Crítica: 'Adam' é filme poderoso sobre relações humanas


Logo na primeira cena de Adam, selecionado de Marrocos para uma vaga em Melhor Filme Estrangeiro do Oscar 2020, vê-se a jovem Samia (Nisrin Erradi), grávida, percorrendo casas e lojas em busca de um emprego e de um abrigo. Não se sabe bem quem ela é, ou o que aconteceu para estar nessa situação. É angustiante. Afinal, a cena se repete até que ela bate na porta de Abla (Lubna Azabal), mulher de poucas palavras.

A partir daí, a diretora estreante Maryam Touzani desenvolve uma trama profundamente humana. Samia, sem saber como seguir na vida, começa a ajudar na árdua tarefa de Abla, viúva e mãe de uma simpática menina, se abrir de volta para a vida. Já Abla faz o trabalho de ajudar Samia a compreender o papel de mãe numa sociedade que se fecha para as mulheres solteiras e que, de alguma forma, cria embates e rusgas entre elas.

O que Touzani faz, de maneira muito hábil, é desconstruir paradigmas e mostrar a importância da ajuda, da compreensão, da conversa. Assim como Papicha, selecionado da Argélia ao Oscar de 2020, mulheres buscam soluções em sociedades preconceituosas, machistas, patriarcais. A sororidade, assim como a busca por algo que ama, é o que norteia essas produção. Temas extremamente atuais, fortes, interessantes.

Sendo um drama extremamente humanizado, é natural que as atenção se voltem às atrizes Lubna Azabal (Incêndios) e Nisrin Erradi (Prendre le large). E não tinha como esse resultado ser mais positivo. Ambas estão imersas em suas personagens e não se perdem em meio a tantas camadas no roteiro da própria Touzani -- muitas delas, aliás, invisíveis. Há complexidade no que é construído aqui e ambas seguem tudo à risca.

E é interessante notar como tantos assuntos e discussões surgem a partir de olhares, gestos, toques. A crueldade da sociedade islâmica para com mulheres, a paralisia social delas em caso de morte do marido ou de gravidez fora de casamento, a complexidade de uma relação entre mulheres, a aridez do ambiente. A câmera de Touzani, ainda que pouco delicada, consegue destacar essas sensibilidades das relações e da vida islâmica.

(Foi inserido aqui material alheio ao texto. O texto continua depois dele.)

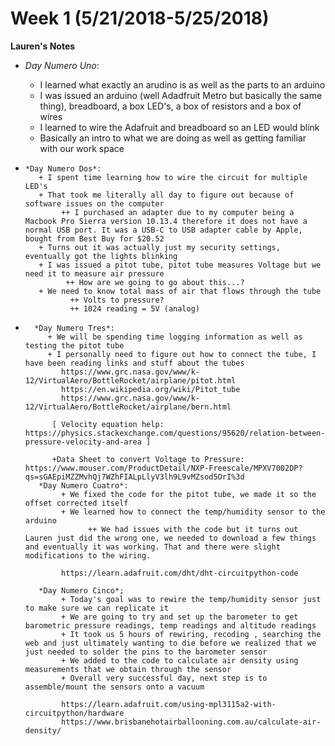
# Week 1 (5/21/2018-5/25/2018)

**Lauren's Notes** 
*   *Day Numero Uno*:

       +  I learned what exactly an arudino is as well as the parts to an arduino
       +  I was issued an arduino (well Adadfruit Metro but basically the same thing), breadboard, a box LED's, a box of resistors and a box of wires
       +  I learned to wire the Adafruit and breadboard so an LED would blink
       + Basically an intro to what we are doing as well as getting familiar with our work space
        
*     *Day Numero Dos*:
         + I spent time learning how to wire the circuit for multiple LED's
         + That took me literally all day to figure out because of software issues on the computer
              ++ I purchased an adapter due to my computer being a Macbook Pro Sierra version 10.13.4 therefore it does not have a normal USB port. It was a USB-C to USB adapter cable by Apple, bought from Best Buy for $20.52
         + Turns out it was actually just my security settings, eventually got the lights blinking
         + I was issued a pitot tube, pitot tube measures Voltage but we need it to measure air pressure
               ++ How are we going to go about this...?
         + We need to know total mass of air that flows through the tube
                ++ Volts to pressure?
                ++ 1024 reading = 5V (analog)
                
*       *Day Numero Tres*:
           + We will be spending time logging information as well as testing the pitot tube
           + I personally need to figure out how to connect the tube, I have been reading links and stuff about the tubes
              https://www.grc.nasa.gov/www/k-12/VirtualAero/BottleRocket/airplane/pitot.html
              https://en.wikipedia.org/wiki/Pitot_tube
              https://www.grc.nasa.gov/www/k-12/VirtualAero/BottleRocket/airplane/bern.html 
              
            [ Velocity equation help:  https://physics.stackexchange.com/questions/95620/relation-between-pressure-velocity-and-area ] 
            
            +Data Sheet to convert Voltage to Pressure: https://www.mouser.com/ProductDetail/NXP-Freescale/MPXV7002DP?qs=sGAEpiMZZMvhQj7WZhFIALpLlyV3lh9L9vMZsod5OrI%3d
         *Day Numero Cuatro*:
              + We fixed the code for the pitot tube, we made it so the offset corrected itself 
              + We learned how to connect the temp/humidity sensor to the arduino
                    ++ We had issues with the code but it turns out Lauren just did the wrong one, we needed to download a few things and eventually it was working. That and there were slight modifications to the wiring.
                    
              https://learn.adafruit.com/dht/dht-circuitpython-code
                    
         *Day Numero Cinco*;
              + Today's goal was to rewire the temp/humidity sensor just to make sure we can replicate it
              + We are going to try and set up the barometer to get barometric pressure readings, temp readings and altitude readings
              + It took us 5 hours of rewiring, recoding , searching the web and just ultimately wanting to die before we realized that we just needed to solder the pins to the barometer sensor
              + We added to the code to calculate air density using measurements that we obtain through the sensor
              + Overall very successful day, next step is to assemble/mount the sensors onto a vacuum
              
              https://learn.adafruit.com/using-mpl3115a2-with-circuitpython/hardware
              https://www.brisbanehotairballooning.com.au/calculate-air-density/



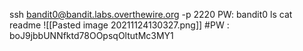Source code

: ssh bandit0@bandit.labs.overthewire.org -p 2220 PW: bandit0
ls
cat readme
![[Pasted image 20211124130327.png]]
#PW : boJ9jbbUNNfktd78OOpsqOltutMc3MY1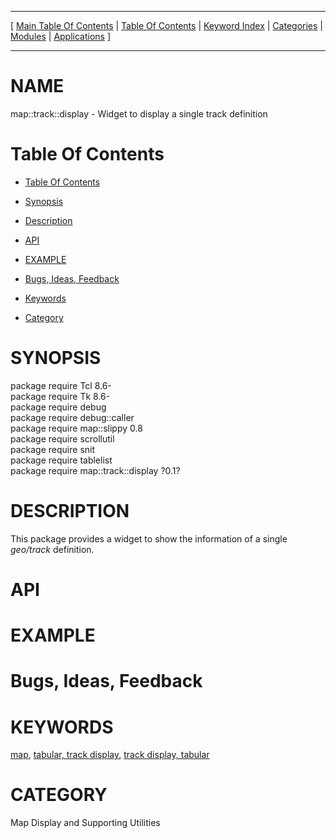 
[//000000001]: # (map::track::display \- Map display support)
[//000000002]: # (Generated from file 'track\-display\.man' by tcllib/doctools with format 'markdown')
[//000000003]: # (map::track::display\(n\) 0\.1 tklib "Map display support")

<hr> [ <a href="../../../../toc.md">Main Table Of Contents</a> &#124; <a
href="../../../toc.md">Table Of Contents</a> &#124; <a
href="../../../../index.md">Keyword Index</a> &#124; <a
href="../../../../toc0.md">Categories</a> &#124; <a
href="../../../../toc1.md">Modules</a> &#124; <a
href="../../../../toc2.md">Applications</a> ] <hr>

# NAME

map::track::display \- Widget to display a single track definition

# <a name='toc'></a>Table Of Contents

  - [Table Of Contents](#toc)

  - [Synopsis](#synopsis)

  - [Description](#section1)

  - [API](#section2)

  - [EXAMPLE](#section3)

  - [Bugs, Ideas, Feedback](#section4)

  - [Keywords](#keywords)

  - [Category](#category)

# <a name='synopsis'></a>SYNOPSIS

package require Tcl 8\.6\-  
package require Tk 8\.6\-  
package require debug  
package require debug::caller  
package require map::slippy 0\.8  
package require scrollutil  
package require snit  
package require tablelist  
package require map::track::display ?0\.1?  

# <a name='description'></a>DESCRIPTION

This package provides a widget to show the information of a single *geo/track*
definition\.

# <a name='section2'></a>API

# <a name='section3'></a>EXAMPLE

# <a name='section4'></a>Bugs, Ideas, Feedback

# <a name='keywords'></a>KEYWORDS

[map](\.\./\.\./\.\./\.\./index\.md\#map), [tabular, track
display](\.\./\.\./\.\./\.\./index\.md\#tabular\_track\_display), [track display,
tabular](\.\./\.\./\.\./\.\./index\.md\#track\_display\_tabular)

# <a name='category'></a>CATEGORY

Map Display and Supporting Utilities
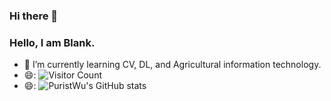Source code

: ### Hi there 👋

<!--
**wemindful/wemindful** is a ✨ _special_ ✨ repository because its `README.md` (this file) appears on your GitHub profile.

Here are some ideas to get you started:

- 🔭 I’m currently working on ...
- 🌱 I’m currently learning ...
- 👯 I’m looking to collaborate on ...
- 🤔 I’m looking for help with ...
- 💬 Ask me about ...
- 📫 How to reach me: ...
- 😄 Pronouns: ...
- ⚡ Fun fact: ...
-->

### Hello, I am Blank.
- 🌱 I’m currently learning CV, DL, and Agricultural information technology.
- 😄: ![Visitor Count](https://profile-counter.glitch.me/PuristWu/count.svg)
- 😄: ![PuristWu's GitHub stats](https://github-readme-stats.vercel.app/api?username=wemindful&show_icons=true&theme=tokyonight)
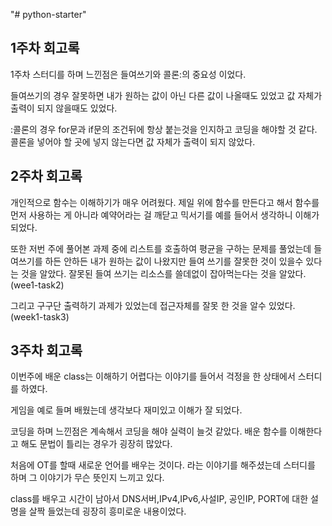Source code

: "# python-starter" 

## 1주차 회고록
1주차 스터디를 하며 느낀점은 들여쓰기와 콜론:의 중요성 이었다.

들여쓰기의 경우 잘못하면 내가 원하는 값이 아닌 다른 값이 나올때도 있었고 값 자체가 출력이 되지 않을때도 있었다.

:콜론의 경우 for문과 if문의 조건뒤에 항상 붙는것을 인지하고 코딩을 해야할 것 같다. 콜론을 넣어야 할 곳에 넣지 않는다면 값 자체가 
출력이 되지 않았다.


## 2주차 회고록
개인적으로 함수는 이해하기가 매우 어려웠다.
제일 위에 함수를 만든다고 해서 함수를 먼저 사용하는 게 아니라 예약어라는 걸 깨닫고 믹서기를 예를 들어서 생각하니 이해가 되었다. 

또한 저번 주에 풀어본 과제 중에 리스트를 호출하여 평균을 구하는 문제를 풀었는데 들여쓰기를 하든 안하든 내가 원하는 값이 나왔지만 들여 쓰기를 잘못한 것이 있을수 있다는 것을 알았다. 잘못된 들여 쓰기는 리소스를 쓸데없이 잡아먹는다는 것을 알았다.(wee1-task2)

그리고 구구단 출력하기 과제가 있었는데  접근자체를 잘못 한 것을 알수 있었다.(week1-task3)


## 3주차 회고록
이번주에 배운 class는 이해하기 어렵다는 이야기를 들어서 걱정을 한 상태에서 스터디를 하였다.

게임을 예로 들며 배웠는데 생각보다 재미있고 이해가 잘 되었다.

코딩을 하며 느낀점은 계속해서 코딩을 해야 실력이 늘것 같았다. 배운 함수를 이해한다고 해도 문법이 틀리는 경우가 굉장히 많았다.

처음에 OT를 할때 새로운 언어를 배우는 것이다. 라는 이야기를 해주셨는데 스터디를 하며 그 이야기가 무슨 뜻인지 느끼고 있다.

class를 배우고 시간이 남아서 DNS서버,IPv4,IPv6,사설IP, 공인IP, PORT에 대한 설명을 살짝 들었는데 굉장히 흥미로운 내용이었다.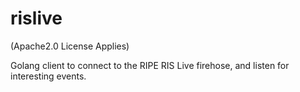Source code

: # rislive
(Apache2.0 License Applies)

Golang client to connect to the RIPE RIS Live firehose, and listen for interesting events.
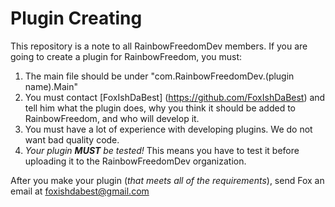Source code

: # Plugin Creating #

This repository is a note to all RainbowFreedomDev members. If you are going to create a plugin for RainbowFreedom, you must:

1) The main file should be under "com.RainbowFreedomDev.(plugin name).Main"
2) You must contact [FoxIshDaBest] (https://github.com/FoxIshDaBest) and tell him what the plugin does, why you think it should be added to RainbowFreedom, and who will develop it.
3) You must have a lot of experience with developing plugins. We do not want bad quality code.
4) _Your plugin ***MUST*** be tested!_ This means you have to test it before uploading it to the RainbowFreedomDev organization.

After you make your plugin (*that meets all of the requirements*), send Fox an email at foxishdabest@gmail.com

E apesar do paralelo feito há alguns parágrafos com Papicha, há de se indicar a proximidade familiar deste longa-metragem com o selecionado brasileiro ao Oscar, o bom A Vida Invisível. São irmãos, quase univitelinos, que refletem realidades em épocas e ambientes distintos. Mas com sugestões e desenvolvimento de personagens parecidíssimos. Seria lindo de ver os três indicados, mais Parasita e System Crasher.

Afinal, mais do que ter técnica impecável, é preciso fazer pensar, refletir, emocionar. Adam esquece de desenvolver alguns assuntos, é omisso em temas importantes e passa de raspão em algumas coisas que sugere. Mas a importância da narrativa acaba engolfando o público e tomando conta. Não dá pra ver e não se emocionar com a jornada de Samia e Abla. Duas mulheres verdadeiras, reais, duras.

Mulheres que estão no norte da África, num país pouco conhecido pelos brasileiros. E, mesmo assim, possuem mais paralelos com nossa vida do que se pode imaginar.